First responders deal with active shooter scenario
Published 9:49 am Friday, January 6, 2017
A countywide active shooter training was held Thursday at Vicksburg High School.
The drill was the first of its kind in the county on such a large scale and comprised units from the Vicksburg Police Department, Vicksburg Fire Department, Warren County Sheriff’s Office, Warren County Fire Service, Warren County Emergency Management, Vicksburg Warren School District campus police and Vicksburg Warren 911.
“That’s the way it would happen in the real world,” Emergency Management Director John Elfer said. “We are incorporating everybody. The value of this is not just practicing tactics, it’s the networking that goes on.

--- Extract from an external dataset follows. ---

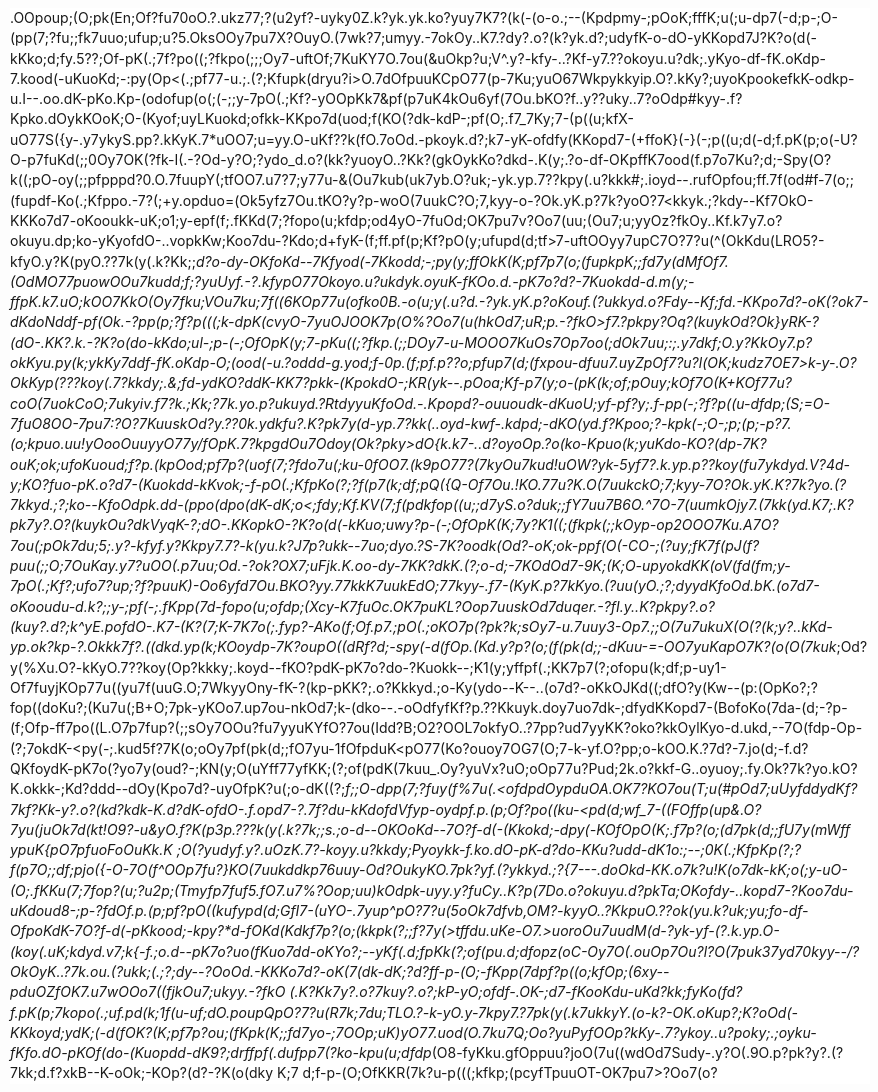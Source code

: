 .OOpoup;(O;pk(En;Of?fu70oO.?.ukz77;?(u2yf?-uyky0Z.k?yk.yk.ko?yuy7K7?(k(-(o-o.;--(Kpdpmy-;pOoK;fffK;u(;u-dp7(-d;p-;O-(pp(7;?fu;;fk7uuo;ufup;u?5.OksOOy7pu7X?OuyO.(7wk?7;umyy.-7okOy..K7.?dy?.o?(k?yk.d?;udyfK-o-dO-yKKopd7J?K?o(d(-kKko;d;fy.5??;Of-pK(.;7f?po((;?fkpo(;;;Oy7-uftOf;7KuKY7O.7ou(&uOkp?u;V^.y?-kfy-..?Kf-y7.??okoyu.u?dk;.yKyo-df-fK.oKdp-7.kood(-uKuoKd;-:py(Op<(.;pf77-u.;.(?;Kfupk(dryu?i>O.7dOfpuuKCpO77(p-7Ku;yuO67Wkpykkyip.O?.kKy?;uyoKpookefkK-odkp-u.I--.oo.dK-pKo.Kp-(odofup(o(;(-;;y-7pO(.;Kf?-yOOpKk7&pf(p7uK4kOu6yf(7Ou.bKO?f..y??uky..7?oOdp#kyy-.f?Kpko.dOykKOoK;O-(Kyof;uyLKuokd;ofkk-KKpo7d(uod;f(KO(?dk-kdP-;pf(O;.f7_7Ky;7-(p((u;kfX-uO77S({y-.y7ykyS.pp?.kKyK.7*uOO7;u=yy.O-uKf??k(fO.7oOd.-pkoyk.d?;k7-yK-ofdfy(KKopd7-(+ffoK}(-}(-;p((u;d(-d;f.pK(p;o(-U?O-p7fuKd(;;0Oy7OK(?fk-I(.-?Od-y?O;?ydo_d.o?(kk?yuoyO..?Kk?(gkOykKo?dkd-.K(y;.?o-df-OKpffK7ood(f.p7o7Ku?;d;-Spy(O?k((;pO-oy(;;pfpppd?0.O.7fuupY(;tfOO7.u7?7;y77u-&(Ou7kub(uk7yb.O?uk;-yk.yp.7??kpy(.u?kkk#;.ioyd--.rufOpfou;ff.7f(od#f-7(o;;(fupdf-Ko(.;Kfppo.-7?(;+y.opduo=(Ok5yfz7Ou.tKO?y?p-woO(7uukC?O;7,kyy-o-?Ok.yK.p?7k?yoO?7<kkyk.;?kdy--Kf7OkO-KKKo7d7-oKooukk-uK;o1;y-epf(f;.fKKd(7;?fopo(u;kfdp;od4yO-7fuOd;OK7pu7v?Oo7(uu;(Ou7;u;yyOz?fkOy..Kf.k7y7.o?okuyu.dp;ko-yKyofdO-..vopkKw;Koo7du-?Kdo;d+fyK-(f;ff.pf(p;Kf?pO(y;ufupd(d;tf>7-uftOOyy7upC7O?7?u(^(OkKdu(LRO5?-kfyO.y?K(pyO.??7k(y(.k?Kk;;*d?o-dy-OKfoKd--7Kfyod(-7Kkodd;-;py(y;ffOkK(K;pf7p7(o;(fupkpK;;fd7y(dMfOf7.(OdMO77puowOOu7kudd;f;?yuUyf.-?.kfypO77Okoyo.u?ukdyk._oyuK-fKOo.d.-pK7o?d?-7Kuokdd-d.m(y;-ffpK.k7.uO;kOO7KkO_(Oy7fku;VOu7ku;7f((6KOp77u(ofko0B.-o(u;y(.u?d.-?yk.yK.p?oKouf.(?ukkyd.o?Fdy--Kf;fd.-KKpo7d?-oK(?ok7-dKdoNddf-pf(Ok.-?pp(p;?f?p(((;k-dpK(cvyO-7yuOJOOK7p(O%?Oo7(u(hkOd7;uR;p.-?fkO>f7.?pkpy?Oq?(kuykOd?Ok}yRK-?(dO-.KK?.k.-?K?o(do-kKdo;ul-;p-(-;OfOpK(y;7-pKu((;?fkp.(;;DOy7-u-MOOO7KuOs7Op7oo(;dOk7uu;:;.y7dkf;O.y?KkOy7.p?okKyu.py(k;ykKy7ddf-fK.oKdp-O;(ood(-u.?oddd-g.yod;f-0p.(f;pf.p??o;pfup7(d;(fxpou-dfuu7.uyZpOf7?u?l(OK;kudz7OE7>k-y-.O?OkKyp(???koy(.7?kkdy;.&;fd-ydKO?ddK-KK7?pkk-(KpokdO-;KR(yk--.pOoa;Kf-p7(y;o-(pK(k;of;pOuy;kOf7O(K+KOf77u?coO(7uokCoO;7ukyiv.f7?k.;Kk;?7k.yo.p?ukuyd.?RtdyyuKfoOd.-.Kpopd?-ouuoudk-dKuoU;yf-pf?y;.f-pp(-;?f?p((u-dfdp;(S;=O-7fuO8OO-7pu7:?O?7KuuskOd?y.??0k.ydkfu?.K?pk7y(d-yp.7?kk(..oyd-kwf-.kdpd;-dKO(yd.f?Kpoo;?-kpk(-;O-;p;(p;-p?7.(o;kpuo.uu!yOooOuuyyO77y/fOpK.7?kpgdOu7Odoy(Ok?pky>dO{k.k7-..d?oyoOp.?o(ko-Kpuo(k;yuKdo-KO?(dp-7K?ouK;ok;ufoKuoud;f?p.(kpOod;pf7p?(uof(7;?fdo7u(;ku-0fOO7.(k9pO77?(7kyOu7kud!uOW?yk-5yf7?.k.yp.p??koy(fu7ykdyd.V?4d-y;KO?fuo-pK.o?d7-(Kuokdd-kKvok;-f-pO(.;KfpKo(?;?f(p7(k;df;pQ({Q-Of7Ou.!KO.77u?K.O(7uukckO;7;kyy-7O?Ok.yK.K?7k?yo.(?7kkyd.;?;ko--KfoOdpk.dd-(ppo(dpo(dK-dK;o<;fdy;Kf.KV(7;f(pdkfop((u;;d7yS.o?duk;;fY7uu7B6O.^7O-7(uumkOjy7.(7kk(yd.K7;.K?pk7y?.O?(kuykOu?dkVyqK-?;dO-.KKopkO-?K?o(d(-kKuo;uwy?p-(-;OfOpK(K;7y?K1((;(fkpk(;;kOyp-op2OOO7Ku.A7O?7ou(;pOk7du;5;.y?-kfyf.y?Kkpy7.7?-k(yu.k?J7p?ukk--7uo;dyo.?S-7K?oodk(Od?-oK;ok-ppf(O(-CO-;(?uy;_fK7f(pJ(f?puu(;;O;7OuKay.y7?uOO(.p7uu;Od.-?ok?OX7;uFjk.K.oo-dy-7KK?dkK.(?;o-d;-7KOdOd7-9K;(K;O-upyokdKK(oV(fd(fm;y-7pO(.;Kf?;ufo7?up;?f?puuK)-Oo6yfd7Ou.BKO?yy.77kkK7uukEdO;77kyy-.f7-(KyK.p?7kKyo.(?uu(yO.;?;dyydKfoOd.bK.(o7d7-oKooudu-d.k?;;y-;pf(-;.fKpp(7d-fopo(u;ofdp;(Xcy-K7fuOc.OK7puKL?Oop7uuskOd7duqer.-?fI.y..K?pkpy?.o?(kuy?.d?;k^yE.pofdO-.K7-(K?(7;K-7K7o(;.fyp?-AKo(f;Of.p7.;pO(.;oKO7p(?pk?k;sOy7-u.7uuy3-Op7.;;O(7u7ukuX(O(?(k;y?..kKd-yp.ok?kp-?.Okkk7f?.((dkd.yp(k;KOoydp-7K?oupO((dRf?d;-spy(-d(fOp.(Kd.y?p?(o;(f(pk(d;;-dKuu-=-OO7yuKapO7K?(o_(O(7kuk*;Od?y(%Xu.O?-kKyO.7??koy(Op?kkky;.koyd--fKO?pdK-pK7o?do-?Kuokk--;K1(y;yffpf(.;KK7p7(?;ofopu(k;df;p-uy1-Of7fuyjKOp77u((yu7f(uuG.O;7WkyyOny-fK-?(kp-pKK?;.o?Kkkyd.;o-Ky(ydo--K--..(o7d?-oKkOJKd((;dfO?y(Kw--(p:(OpKo?;?fop((doKu?;(Ku7u(;B+O;7pk-yKOo7.up7ou-nkOd7;k-(dko--.-oOdfyfKf?p.??Kkuyk.doy7uo7dk-;dfydKKopd7-(BofoKo(7da-(d;-?p-(f;Ofp-ff7po((L.O7p7fup?(;;sOy7OOu?fu7yyuKYfO?7ou(Idd?B;O2?OOL7okfyO..?7pp?ud7yyKK?oko?kkOylKyo-d.ukd,--7O(fdp-Op-(?;7okdK-<py(-;.kud5f?7K(o;oOy7pf(pk(d;;fO7yu-1fOfpduK<pO77(Ko?ouoy7OG7(O;7-k-yf.O?pp;o-kOO.K.?7d?-7.jo(d;-f.d?QKfoydK-pK7o(?yo7y(oud?-;KN(y;O(uYff77yfKK;(?;of(pdK(7kuu_.Oy?yuVx?uO;oOp77u?Pud;2k.o?kkf-G..oyuoy;.fy.Ok?7k?yo.kO?K.okkk-;Kd?ddd--dOy(Kpo7d?-uyOfpK?u(;o-dK((?;_f;;O-dpp(7;?fuy(f%7u(.<ofdpdOypduOA.OK7?KO7ou(T;u(#pOd7;uUyfddydKf?7kf?Kk-y?.o?(kd?kdk-K.d?dK-ofdO-.f.opd7-?.7f?du-kKdofdVfyp-oydpf.p.(p;Of?po((ku-<pd(d;wf_7-((FOffp(up&.O?7yu(juOk7d(kt!O9?-u&yO.f?K(p3p.???k(y(.k?7k;;s.;o-d--OKOoKd--7O?f-d(-(Kkokd;-dpy(-KOfOpO(K;.f7p?(o;(d7pk(d;;fU7y(mWff ypuK{pO7pfuoFoOuKk.K ;O(?yudyf.y?.uOzK.7?-koyy.u?kkdy;Pyoykk-f.ko.dO-pK-d?do-KKu?udd-dK1o:;--;0K(.;KfpKp(?;?f(p7O;;df;pjo({-O-7O(f^OOp7fu?}KO(7uukddkp76uuy-Od?OukyKO.7pk?yf.(?ykkyd.;?{7---.doOkd-KK.o7k?u!K(o7dk-kK;o(;y-uO-(O;.fKKu(7;7fop?(u;?u2p;(Tmyfp7fuf5.fO7.u7%?Oop;uu)kOdpk-uyy.y?fuCy..K?p(7Do.o?okuyu.d?pkTa;OKofdy-..kopd7-?Koo7du-uKdoud8-;p-?fdOf.p.(p;pf?pO((kufypd(d;GfI7-(uYO-.7yup^pO?7?u(5oOk7dfvb,OM?-kyyO..?KkpuO.??ok(yu.k?uk;yu;fo-df-OfpoKdK-7O?f-d(-pKkood;-kpy?*d-fOKd(Kdkf7p?(o;(kkpk(?;;f?7y(>tffdu.uKe-O7.>uoroOu7uudM(d-?yk-yf-(?.k.yp.O-(koy(.uK;kdyd.v7;k{-f.;o.d--pK7o?uo(fKuo7dd-oKYo?;--yKf(.d;fpKk(?;of(pu.d;dfopz(oC-Oy7O(.ouOp7Ou?l?O(7puk37yd70kyy--/?OkOyK..?7k.ou.(?ukk;(.;?;dy--?OoOd.-KKKo7d?-oK(7(dk-dK;?d?ff-p-(O;-fKpp(7dpf?p((o;kfOp;(6xy--pduOZfOK7.u7wOOo7((fjkOu7;ukyy.-?fkO (.K?Kk7y?.o?7kuy?.o?;kP-yO;ofdf-.OK-;d7-fKooKdu-uKd?kk;fyKo(fd?f.pK(p;7kopo(.;uf.pd(k;1f(u-uf;dO.poupQpO?7?u(R7k;7du;TLO.?-k-yO.y-7kpy7.?7pk(y(.k7ukkyY.(o-k?-OK.oKup?;K?oOd(-KKkoyd;ydK;(-d(fOK?(K;pf7p?ou;(fKpk(K;;fd7yo-;7OOp;uK)yO77.uod(O.7ku7Q;Oo?yuPyfOOp?kKy-.7?ykoy..u?poky;.;oyku-fKfo.dO-pKOf(do-(Kuopdd-dK9?;drffpf(.dufpp7(?ko-kpu(u;dfdp_(O8-fyKku.gfOppuu?joO(7u((wdOd7Sudy-.y?O(.9O.p?pk?y?.(?7kk;d.f?xkB--K-oOk;-KOp?(d?-?K(o(dky K;7 d;f-p-(O;OfKKR(7k?u-p(((;kfkp;(pcyfTpuuOT-OK7pu7>?Oo7(o?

It’s the conversations in the room where people may not have worked together before, that’s really the value.”
In the test scenario an active shooter call was dispatched from 911 and units responded to the school as they were called to the scene. At the school, officers encountered injured students, one or more shooters, shots fired while onsite and parents attempting to go in the school.
“We try to make it as real life as possible,” said Shane Garrard, Vicksburg Warren 911 deputy director. “We’re using simunition rounds where its actually little plastic bullets that when they hit you they explode little markers where you know you’ve been hit.”

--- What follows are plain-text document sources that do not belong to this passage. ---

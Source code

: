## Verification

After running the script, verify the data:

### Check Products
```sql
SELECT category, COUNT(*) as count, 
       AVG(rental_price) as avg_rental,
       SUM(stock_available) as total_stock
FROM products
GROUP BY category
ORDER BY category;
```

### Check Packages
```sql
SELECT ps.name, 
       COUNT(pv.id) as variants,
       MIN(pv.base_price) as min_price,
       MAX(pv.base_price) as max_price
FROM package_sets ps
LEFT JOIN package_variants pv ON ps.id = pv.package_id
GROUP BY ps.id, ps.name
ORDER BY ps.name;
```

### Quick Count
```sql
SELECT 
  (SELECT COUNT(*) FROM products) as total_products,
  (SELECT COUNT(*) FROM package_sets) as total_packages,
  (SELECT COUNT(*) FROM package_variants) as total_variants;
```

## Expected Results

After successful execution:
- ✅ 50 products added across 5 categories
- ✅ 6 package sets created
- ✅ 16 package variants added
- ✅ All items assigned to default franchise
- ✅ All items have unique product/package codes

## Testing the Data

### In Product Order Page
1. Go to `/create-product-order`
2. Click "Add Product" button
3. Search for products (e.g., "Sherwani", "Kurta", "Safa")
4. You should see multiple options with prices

Elfer said the training exercises tactics at the law enforcement level, EMS and fire response, multiagency coordination and the communications plan. Responders were also given an extra problem to work through other than the shooter.
“It’s not just training on how to stop an active shooter, that’s part of it, but it’s everything else that goes along with it to include management of parents and relocation of students,” Elfer said. “It’s gone really well. Just about everybody has had an opportunity to participate.”

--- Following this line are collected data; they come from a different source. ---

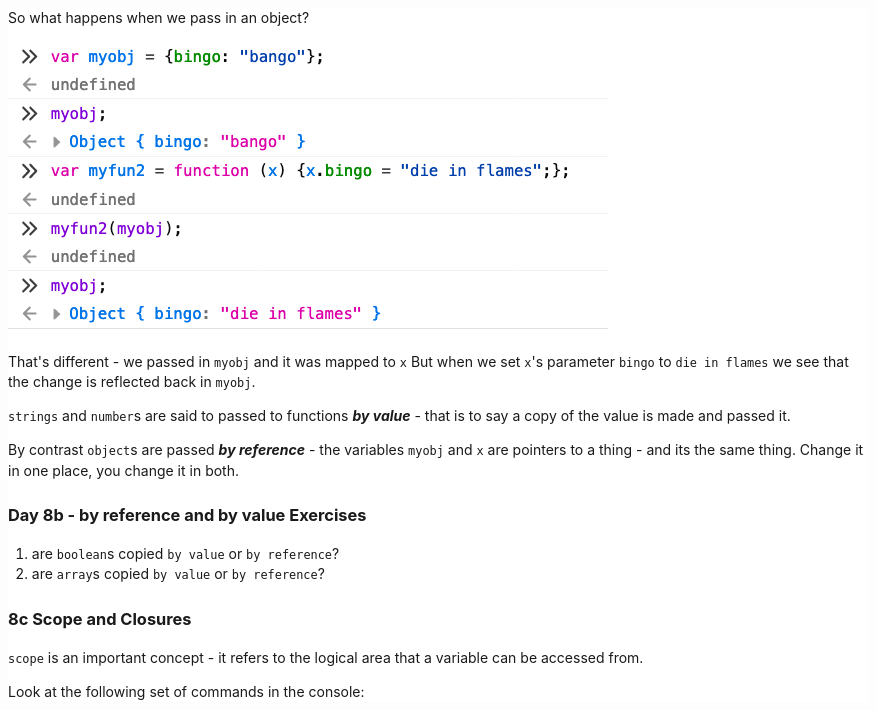 So what happens when we pass in an object?

![Passing an object to a function](./images/code_pass_by_reference.png)

That's different - we passed in `myobj` and it was mapped to `x` But when we set `x`'s parameter `bingo` to `die in flames` we see that the change is reflected back in `myobj`.

`strings` and `number`s are said to passed to functions ***by value*** - that is to say a copy of the value is made and passed it.

By contrast `object`s are passed ***by reference*** - the variables `myobj` and `x` are pointers to a thing - and its the same thing. Change it in one place, you change it in both.

### Day 8b - by reference and by value Exercises

1. are `boolean`s copied `by value` or `by reference`?
2. are `array`s copied `by value` or `by reference`?

### 8c Scope and Closures

`scope` is an important concept - it refers to the logical area that a variable can be accessed from.

Look at the following set of commands in the console:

A command post was set up at the school’s field house where Elfer and 911 director Chuck Tate listened to radio calls and evaluated the officers’ responses.
Garrard said the individual agencies have active shooter training at their academies, but this is the first one on this scale here.
“We just reiterate the skills they’ve already been taught,” Garrard said. “Our goal is to do it quarterly.”
The idea to hold a mass training came from the county emergency response team made up of multiple agencies. Tate said the campus police take on the role of the lead agency, and the training was led by school resource officer Rodney Lehman with assistance by Garrard.
“The whole operation has improved drastically,” Tate said of the multiple exercises held throughout the day.
Director of school safety Dewayne Sims said it is important for the agencies to be proactive and have training sessions like this to best serve the community during any crisis situation. He said the agencies now know what areas need improvement.
After the scenario, the first responders met back together to discuss what they learned, what went right and what went wrong.